1. «Легально» не равно «нравственно». Каких только аморальных вещей не позволяет закон. Он разрешает врать друзьям, бить жену, давать деньги в рост, делать аборты, есть свинину и не соблюдать субботу. Он разрешает уволиться и забрать с собой клиентскую базу. Списывать у соседа. Отморозиться, когда на улице трое пристают к одному. Закон — всего лишь правила человеческого общежития. Спрашивать «а чо такова» и рационализировать свое непонимание законом — это признаться в том, что ты глух к моральным доводам.

2. Этические требования к журналистам выше, чем к другим профессионалам. Журналист не может освещать тему, в которой у него есть конфликт интересов. Это как биржевой аналитик, которому служба compliance запретит освещать Apple, если он купил ее акции. Если журналист скрывает от аудитории конфликт интересов, у той есть основания ему не доверять. Это вопрос доверия, а не вопрос законности.
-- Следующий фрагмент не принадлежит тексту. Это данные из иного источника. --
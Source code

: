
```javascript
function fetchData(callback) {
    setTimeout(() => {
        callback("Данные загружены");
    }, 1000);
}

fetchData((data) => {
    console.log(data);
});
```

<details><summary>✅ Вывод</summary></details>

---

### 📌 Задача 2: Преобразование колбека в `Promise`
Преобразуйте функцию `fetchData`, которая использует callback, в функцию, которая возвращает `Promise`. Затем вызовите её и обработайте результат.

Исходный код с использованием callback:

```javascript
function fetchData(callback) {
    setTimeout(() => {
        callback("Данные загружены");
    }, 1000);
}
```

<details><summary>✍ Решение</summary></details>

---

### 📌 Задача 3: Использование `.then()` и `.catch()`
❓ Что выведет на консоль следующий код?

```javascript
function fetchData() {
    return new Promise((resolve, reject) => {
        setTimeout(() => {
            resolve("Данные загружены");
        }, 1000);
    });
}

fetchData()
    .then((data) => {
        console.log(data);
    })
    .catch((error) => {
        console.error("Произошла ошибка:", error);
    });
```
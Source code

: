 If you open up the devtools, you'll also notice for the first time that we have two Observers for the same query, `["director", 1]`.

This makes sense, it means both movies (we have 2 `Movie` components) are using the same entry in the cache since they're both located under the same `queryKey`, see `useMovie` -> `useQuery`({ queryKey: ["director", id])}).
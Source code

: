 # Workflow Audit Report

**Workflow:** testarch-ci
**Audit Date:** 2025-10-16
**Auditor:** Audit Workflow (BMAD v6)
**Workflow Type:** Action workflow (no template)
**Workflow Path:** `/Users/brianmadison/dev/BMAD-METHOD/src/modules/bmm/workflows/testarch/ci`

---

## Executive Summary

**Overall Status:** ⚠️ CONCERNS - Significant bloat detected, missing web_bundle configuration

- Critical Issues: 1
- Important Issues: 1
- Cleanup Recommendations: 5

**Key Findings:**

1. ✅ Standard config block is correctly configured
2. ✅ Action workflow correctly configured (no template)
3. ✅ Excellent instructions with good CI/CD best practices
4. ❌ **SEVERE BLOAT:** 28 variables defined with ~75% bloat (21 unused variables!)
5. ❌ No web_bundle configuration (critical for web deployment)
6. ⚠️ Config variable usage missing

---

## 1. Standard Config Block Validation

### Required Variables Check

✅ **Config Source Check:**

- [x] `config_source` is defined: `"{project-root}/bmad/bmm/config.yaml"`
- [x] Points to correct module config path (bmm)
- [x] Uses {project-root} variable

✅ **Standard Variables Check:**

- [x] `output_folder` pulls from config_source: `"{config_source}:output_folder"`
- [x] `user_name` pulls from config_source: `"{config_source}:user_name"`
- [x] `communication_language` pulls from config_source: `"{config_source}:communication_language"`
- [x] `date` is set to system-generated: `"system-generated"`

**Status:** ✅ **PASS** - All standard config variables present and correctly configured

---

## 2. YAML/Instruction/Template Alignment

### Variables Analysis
3. В России все очень плохо с отраслевыми обычаями раскрытия конфликта интересов. Это касается как медиаотрасли, так и любых других отраслей, где дети чиновников и топ-менеджеров появляются на самых неожиданных местах. Так как государственный капитал — преимущественно сырьевой, то именно его обычаям наследует государственная политика управления медиакапиталом. В этом смысле существует наивное ожидание, что госканалы — это такой аналог общественных СМИ, вроде BBC, просто в обертке из ФГУПов. Это не так. К общественному институту прилагается механизм общественного контроля, а его ни в каком виде нет. Его надо прививать точно так же, как прививали государству интернет в нулевых годах.

Если частные СМИ сообща начнут сообщать о собственных конфликтах интересов; если policy editor станет должностью в штатном расписании и обретет русскоязычный аналог; если это станет как ссылку на источник поставить — тогда менеджеры государственных СМИ лет через десять начнут играть по этим правилам.